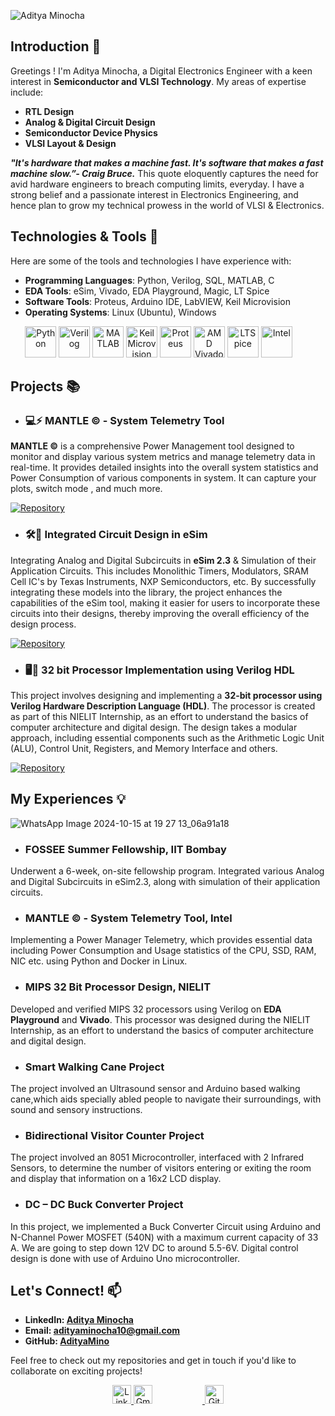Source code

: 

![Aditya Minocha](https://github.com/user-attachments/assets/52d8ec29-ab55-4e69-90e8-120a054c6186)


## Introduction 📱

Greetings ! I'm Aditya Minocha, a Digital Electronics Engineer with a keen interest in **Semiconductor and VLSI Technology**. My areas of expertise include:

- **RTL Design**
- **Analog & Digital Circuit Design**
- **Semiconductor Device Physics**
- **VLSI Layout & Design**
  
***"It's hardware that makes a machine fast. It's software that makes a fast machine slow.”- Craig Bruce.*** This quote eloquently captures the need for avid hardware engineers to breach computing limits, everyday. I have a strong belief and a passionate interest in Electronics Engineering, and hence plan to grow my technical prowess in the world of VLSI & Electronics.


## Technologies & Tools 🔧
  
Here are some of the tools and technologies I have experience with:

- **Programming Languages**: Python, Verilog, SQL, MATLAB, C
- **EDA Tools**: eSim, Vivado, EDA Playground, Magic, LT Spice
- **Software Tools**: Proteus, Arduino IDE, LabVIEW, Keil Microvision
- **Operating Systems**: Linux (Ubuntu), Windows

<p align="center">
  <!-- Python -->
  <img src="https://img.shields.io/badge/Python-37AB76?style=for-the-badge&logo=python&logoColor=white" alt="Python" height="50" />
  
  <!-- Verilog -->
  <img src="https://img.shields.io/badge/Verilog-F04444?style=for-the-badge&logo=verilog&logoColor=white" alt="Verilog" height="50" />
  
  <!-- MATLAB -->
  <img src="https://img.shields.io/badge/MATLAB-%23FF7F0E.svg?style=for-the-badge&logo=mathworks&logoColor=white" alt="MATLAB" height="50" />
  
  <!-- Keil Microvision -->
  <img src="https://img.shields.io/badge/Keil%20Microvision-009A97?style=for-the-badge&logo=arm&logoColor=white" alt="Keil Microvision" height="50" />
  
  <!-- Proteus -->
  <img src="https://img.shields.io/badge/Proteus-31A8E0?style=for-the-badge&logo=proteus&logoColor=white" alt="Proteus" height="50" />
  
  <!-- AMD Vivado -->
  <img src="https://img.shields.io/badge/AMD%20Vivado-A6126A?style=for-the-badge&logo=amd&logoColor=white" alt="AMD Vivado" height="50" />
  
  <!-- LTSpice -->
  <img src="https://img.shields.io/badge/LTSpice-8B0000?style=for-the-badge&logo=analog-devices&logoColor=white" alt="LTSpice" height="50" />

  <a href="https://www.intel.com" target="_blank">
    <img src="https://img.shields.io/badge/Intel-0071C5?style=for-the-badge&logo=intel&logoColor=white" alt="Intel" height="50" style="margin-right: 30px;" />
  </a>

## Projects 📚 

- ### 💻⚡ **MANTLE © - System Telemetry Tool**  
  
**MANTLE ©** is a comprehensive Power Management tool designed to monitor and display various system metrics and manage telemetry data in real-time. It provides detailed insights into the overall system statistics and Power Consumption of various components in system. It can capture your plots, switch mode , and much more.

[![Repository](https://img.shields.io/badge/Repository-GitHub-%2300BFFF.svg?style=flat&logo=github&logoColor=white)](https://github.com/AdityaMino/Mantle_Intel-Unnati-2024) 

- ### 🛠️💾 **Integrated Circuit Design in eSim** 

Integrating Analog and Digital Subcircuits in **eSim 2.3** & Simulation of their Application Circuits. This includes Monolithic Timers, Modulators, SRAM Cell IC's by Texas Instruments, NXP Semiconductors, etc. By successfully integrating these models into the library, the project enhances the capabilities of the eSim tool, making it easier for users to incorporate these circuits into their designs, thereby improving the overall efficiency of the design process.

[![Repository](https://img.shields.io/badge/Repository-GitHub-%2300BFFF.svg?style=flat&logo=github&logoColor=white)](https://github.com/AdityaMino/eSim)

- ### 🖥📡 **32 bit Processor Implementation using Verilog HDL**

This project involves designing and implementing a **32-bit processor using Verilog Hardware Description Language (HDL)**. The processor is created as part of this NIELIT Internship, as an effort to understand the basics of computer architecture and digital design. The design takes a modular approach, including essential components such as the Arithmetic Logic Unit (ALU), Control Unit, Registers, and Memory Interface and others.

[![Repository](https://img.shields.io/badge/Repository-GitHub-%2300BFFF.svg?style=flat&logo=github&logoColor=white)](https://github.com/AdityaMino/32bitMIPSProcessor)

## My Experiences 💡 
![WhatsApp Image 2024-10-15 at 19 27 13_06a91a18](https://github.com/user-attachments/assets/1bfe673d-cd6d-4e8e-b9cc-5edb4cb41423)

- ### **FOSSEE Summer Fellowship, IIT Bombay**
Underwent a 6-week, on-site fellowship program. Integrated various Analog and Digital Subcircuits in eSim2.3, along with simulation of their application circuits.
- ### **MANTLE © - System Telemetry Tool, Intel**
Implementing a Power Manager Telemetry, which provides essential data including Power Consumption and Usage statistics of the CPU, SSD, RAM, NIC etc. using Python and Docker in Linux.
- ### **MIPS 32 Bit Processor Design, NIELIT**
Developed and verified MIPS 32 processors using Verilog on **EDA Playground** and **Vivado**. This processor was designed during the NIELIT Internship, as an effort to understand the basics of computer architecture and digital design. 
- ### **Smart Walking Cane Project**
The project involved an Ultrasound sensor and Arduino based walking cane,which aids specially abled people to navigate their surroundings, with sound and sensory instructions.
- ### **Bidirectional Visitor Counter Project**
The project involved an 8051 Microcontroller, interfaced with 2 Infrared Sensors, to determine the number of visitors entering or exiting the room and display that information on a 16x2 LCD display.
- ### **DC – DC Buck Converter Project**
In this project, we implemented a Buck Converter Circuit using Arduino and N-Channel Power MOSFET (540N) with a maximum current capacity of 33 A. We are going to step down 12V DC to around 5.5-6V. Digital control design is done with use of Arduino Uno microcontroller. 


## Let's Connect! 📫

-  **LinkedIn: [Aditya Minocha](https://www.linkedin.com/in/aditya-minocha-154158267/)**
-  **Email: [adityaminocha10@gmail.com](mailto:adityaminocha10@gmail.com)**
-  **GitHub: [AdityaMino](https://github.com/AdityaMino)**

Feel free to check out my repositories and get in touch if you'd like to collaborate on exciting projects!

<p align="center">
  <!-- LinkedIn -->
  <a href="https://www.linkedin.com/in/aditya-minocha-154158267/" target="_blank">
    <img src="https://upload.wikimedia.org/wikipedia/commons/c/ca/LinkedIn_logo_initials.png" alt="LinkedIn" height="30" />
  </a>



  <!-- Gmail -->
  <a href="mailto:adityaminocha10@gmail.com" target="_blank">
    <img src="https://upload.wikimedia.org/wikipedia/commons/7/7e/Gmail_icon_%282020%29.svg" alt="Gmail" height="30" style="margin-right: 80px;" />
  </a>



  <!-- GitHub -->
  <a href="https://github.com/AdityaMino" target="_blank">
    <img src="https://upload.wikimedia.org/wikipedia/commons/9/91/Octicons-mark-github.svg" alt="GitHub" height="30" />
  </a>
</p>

········

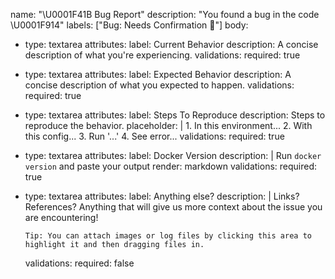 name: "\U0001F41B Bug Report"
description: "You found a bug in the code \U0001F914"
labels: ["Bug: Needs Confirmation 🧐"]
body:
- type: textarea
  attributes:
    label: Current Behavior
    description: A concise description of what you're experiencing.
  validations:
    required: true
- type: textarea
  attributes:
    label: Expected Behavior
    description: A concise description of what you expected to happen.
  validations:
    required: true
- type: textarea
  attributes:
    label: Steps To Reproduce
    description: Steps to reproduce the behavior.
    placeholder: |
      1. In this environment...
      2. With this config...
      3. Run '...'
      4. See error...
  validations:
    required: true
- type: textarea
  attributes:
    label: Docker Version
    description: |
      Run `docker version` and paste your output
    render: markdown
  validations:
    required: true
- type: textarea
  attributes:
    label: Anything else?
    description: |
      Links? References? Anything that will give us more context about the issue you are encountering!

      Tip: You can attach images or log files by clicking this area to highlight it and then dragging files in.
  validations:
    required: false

········

What you should do
A clean copy is needed of the lines in the listing above from the one with "Source code" through the one with "- **VLSI Layout & Design**", exact in every word and free of pictures.

Answer section
Source code

: 

![Aditya Minocha](https://github.com/user-attachments/assets/52d8ec29-ab55-4e69-90e8-120a054c6186)


## Introduction 📱

Greetings ! I'm Aditya Minocha, a Digital Electronics Engineer with a keen interest in **Semiconductor and VLSI Technology**. My areas of expertise include:

- **RTL Design**
- **Analog & Digital Circuit Design**
- **Semiconductor Device Physics**
- **VLSI Layout & Design**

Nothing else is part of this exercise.